Exercise: Would you repeat each line below exactly, without the pictures?
═══ Exercise data
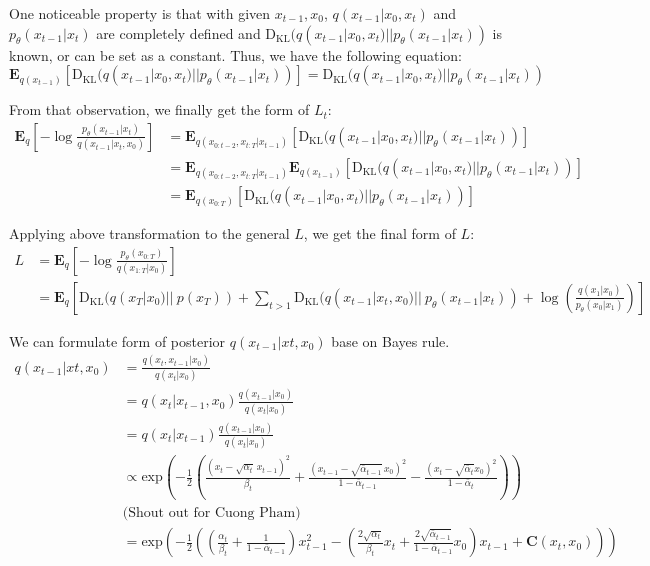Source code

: \documentclass[11pt, oneside]{article}   	%
\begin{document}
One noticeable property is that with given $x_{t-1}, x_{0}$, $q(x_{t-1}| x_{0}, x_{t})$ and $p_{\theta}(x_{t-1}|x_{t})$ are completely defined and $\mathrm{D}_{\mathrm{KL}}(q(x_{t-1}| x_{0}, x_{t}) || p_{\theta}(x_{t-1}|x_{t}))$ is known, or can be set as a constant. Thus, we have the following equation:
\[
\mathbf{E}_{q(x_{t-1})} [\mathrm{D}_{\mathrm{KL}}(q(x_{t-1}| x_{0}, x_{t}) || p_{\theta}(x_{t-1}|x_{t}))] = \mathrm{D}_{\mathrm{KL}}(q(x_{t-1}| x_{0}, x_{t}) || p_{\theta}(x_{t-1}|x_{t}))
\]

From that observation, we finally get the form of $L_{t}$:
\begin{align*}
	\mathbf{E}_{q}\left[- \log \frac{p_{\theta}(x_{t-1}|x_{t})}{q(x_{t-1}|x_{t}, x_{0})} \right] 
	&= \mathbf{E}_{q(x_{0:t-2}, x_{t:T}|x_{t-1})} [\mathrm{D}_{\mathrm{KL}}(q(x_{t-1}| x_{0}, x_{t}) || p_{\theta}(x_{t-1}|x_{t}))] \\
	&= \mathbf{E}_{q(x_{0:t-2}, x_{t:T}|x_{t-1})} \mathbf{E}_{q(x_{t-1})} [\mathrm{D}_{\mathrm{KL}}(q(x_{t-1}| x_{0}, x_{t}) || p_{\theta}(x_{t-1}|x_{t}))] \\
	&= \mathbf{E}_{q(x_{0:T})}[\mathrm{D}_{\mathrm{KL}}(q(x_{t-1}| x_{0}, x_{t}) || p_{\theta}(x_{t-1}|x_{t}))]
\end{align*}

\vspace{1cm}

Applying above transformation to the general $L$, we get the final form of $L$:
\begin{align*}
	L
	&=\mathbf{E}_{q}\left[-\log{\frac{p_{\theta}(x_{0:T})}{q(x_{1:T}|x_{0})}}\right] \\
	&=\mathbf{E}_{q}\left[ \mathrm{D}_{\mathrm{KL}}(q(x_{T}|x_{0})||\:p(x_{T})) + \sum_{t>1}\mathrm{D}_{\mathrm{KL}}(q(x_{t-1}|x_{t}, x_{0}) ||\: p_{\theta}(x_{t-1}|x_{t})) + \log(\frac{q(x_{1}|x_{0})}{p_{\theta}(x_{0}|x_{1})})\right]
\end{align*}

We can formulate form of posterior $q(x_{t-1}|x{t}, x_{0})$ base on Bayes rule.
\begin{align}
	q(x_{t-1}|x{t}, x_{0})
	&= \frac{q(x_{t}, x_{t-1}|x_{0})}{q(x_{t}|x_{0})} \\
	&= q(x_{t}|x_{t-1}, x_{0})\frac{q(x_{t-1}|x_{0})}{q(x_{t}|x_{0})} \\
	&= q(x_{t}|x_{t-1})\frac{q(x_{t-1}|x_{0})}{q(x_{t}|x_{0})} \\
	&\propto \text{exp} \left(- \frac{1}{2}(\frac{(x_{t} - \sqrt{\alpha_{t}}\,x_{t-1})^{2}}{\beta_{t}} + \frac{(x_{t-1}-\sqrt{\bar{\alpha}_{t-1}}\,x_{0})^2}{1 - \bar{\alpha}_{t-1}} - \frac{(x_{t}-\sqrt{\bar{\alpha}_{t}}x_{0})^2}{1-\bar{\alpha}_{t}})\right) \\
	&\text{(Shout out for Cuong Pham)} \nonumber \\
	&= \text{exp} \left(- \frac{1}{2} ((\frac{\alpha_{t}}{\beta_{t}} + \frac{1}{1-\bar{\alpha}_{t-1}})x^{2}_{t-1} - (\frac{2\sqrt{\alpha_{t}}}{\beta_{t}}x_{t} + \frac{2\sqrt{\bar{\alpha}_{t-1}}}{1-\bar{\alpha}_{t-1}}x_{0})x_{t-1} + \mathbf{C}(x_{t}, x_{0}))\right) \label{eq:12}
\end{align}
\end{document}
══════
Result:
Source code

: \documentclass[11pt, oneside]{article}   	%
\begin{document}
One noticeable property is that with given $x_{t-1}, x_{0}$, $q(x_{t-1}| x_{0}, x_{t})$ and $p_{\theta}(x_{t-1}|x_{t})$ are completely defined and $\mathrm{D}_{\mathrm{KL}}(q(x_{t-1}| x_{0}, x_{t}) || p_{\theta}(x_{t-1}|x_{t}))$ is known, or can be set as a constant. Thus, we have the following equation:
\[
\mathbf{E}_{q(x_{t-1})} [\mathrm{D}_{\mathrm{KL}}(q(x_{t-1}| x_{0}, x_{t}) || p_{\theta}(x_{t-1}|x_{t}))] = \mathrm{D}_{\mathrm{KL}}(q(x_{t-1}| x_{0}, x_{t}) || p_{\theta}(x_{t-1}|x_{t}))
\]

From that observation, we finally get the form of $L_{t}$:
\begin{align*}
	\mathbf{E}_{q}\left[- \log \frac{p_{\theta}(x_{t-1}|x_{t})}{q(x_{t-1}|x_{t}, x_{0})} \right] 
	&= \mathbf{E}_{q(x_{0:t-2}, x_{t:T}|x_{t-1})} [\mathrm{D}_{\mathrm{KL}}(q(x_{t-1}| x_{0}, x_{t}) || p_{\theta}(x_{t-1}|x_{t}))] \\
	&= \mathbf{E}_{q(x_{0:t-2}, x_{t:T}|x_{t-1})} \mathbf{E}_{q(x_{t-1})} [\mathrm{D}_{\mathrm{KL}}(q(x_{t-1}| x_{0}, x_{t}) || p_{\theta}(x_{t-1}|x_{t}))] \\
	&= \mathbf{E}_{q(x_{0:T})}[\mathrm{D}_{\mathrm{KL}}(q(x_{t-1}| x_{0}, x_{t}) || p_{\theta}(x_{t-1}|x_{t}))]
\end{align*}

\vspace{1cm}

Applying above transformation to the general $L$, we get the final form of $L$:
\begin{align*}
	L
	&=\mathbf{E}_{q}\left[-\log{\frac{p_{\theta}(x_{0:T})}{q(x_{1:T}|x_{0})}}\right] \\
	&=\mathbf{E}_{q}\left[ \mathrm{D}_{\mathrm{KL}}(q(x_{T}|x_{0})||\:p(x_{T})) + \sum_{t>1}\mathrm{D}_{\mathrm{KL}}(q(x_{t-1}|x_{t}, x_{0}) ||\: p_{\theta}(x_{t-1}|x_{t})) + \log(\frac{q(x_{1}|x_{0})}{p_{\theta}(x_{0}|x_{1})})\right]
\end{align*}

We can formulate form of posterior $q(x_{t-1}|x{t}, x_{0})$ base on Bayes rule.
\begin{align}
	q(x_{t-1}|x{t}, x_{0})
	&= \frac{q(x_{t}, x_{t-1}|x_{0})}{q(x_{t}|x_{0})} \\
	&= q(x_{t}|x_{t-1}, x_{0})\frac{q(x_{t-1}|x_{0})}{q(x_{t}|x_{0})} \\
	&= q(x_{t}|x_{t-1})\frac{q(x_{t-1}|x_{0})}{q(x_{t}|x_{0})} \\
	&\propto \text{exp} \left(- \frac{1}{2}(\frac{(x_{t} - \sqrt{\alpha_{t}}\,x_{t-1})^{2}}{\beta_{t}} + \frac{(x_{t-1}-\sqrt{\bar{\alpha}_{t-1}}\,x_{0})^2}{1 - \bar{\alpha}_{t-1}} - \frac{(x_{t}-\sqrt{\bar{\alpha}_{t}}x_{0})^2}{1-\bar{\alpha}_{t}})\right) \\
	&\text{(Shout out for Cuong Pham)} \nonumber \\
	&= \text{exp} \left(- \frac{1}{2} ((\frac{\alpha_{t}}{\beta_{t}} + \frac{1}{1-\bar{\alpha}_{t-1}})x^{2}_{t-1} - (\frac{2\sqrt{\alpha_{t}}}{\beta_{t}}x_{t} + \frac{2\sqrt{\bar{\alpha}_{t-1}}}{1-\bar{\alpha}_{t-1}}x_{0})x_{t-1} + \mathbf{C}(x_{t}, x_{0}))\right) \label{eq:12}
\end{align}
\end{document}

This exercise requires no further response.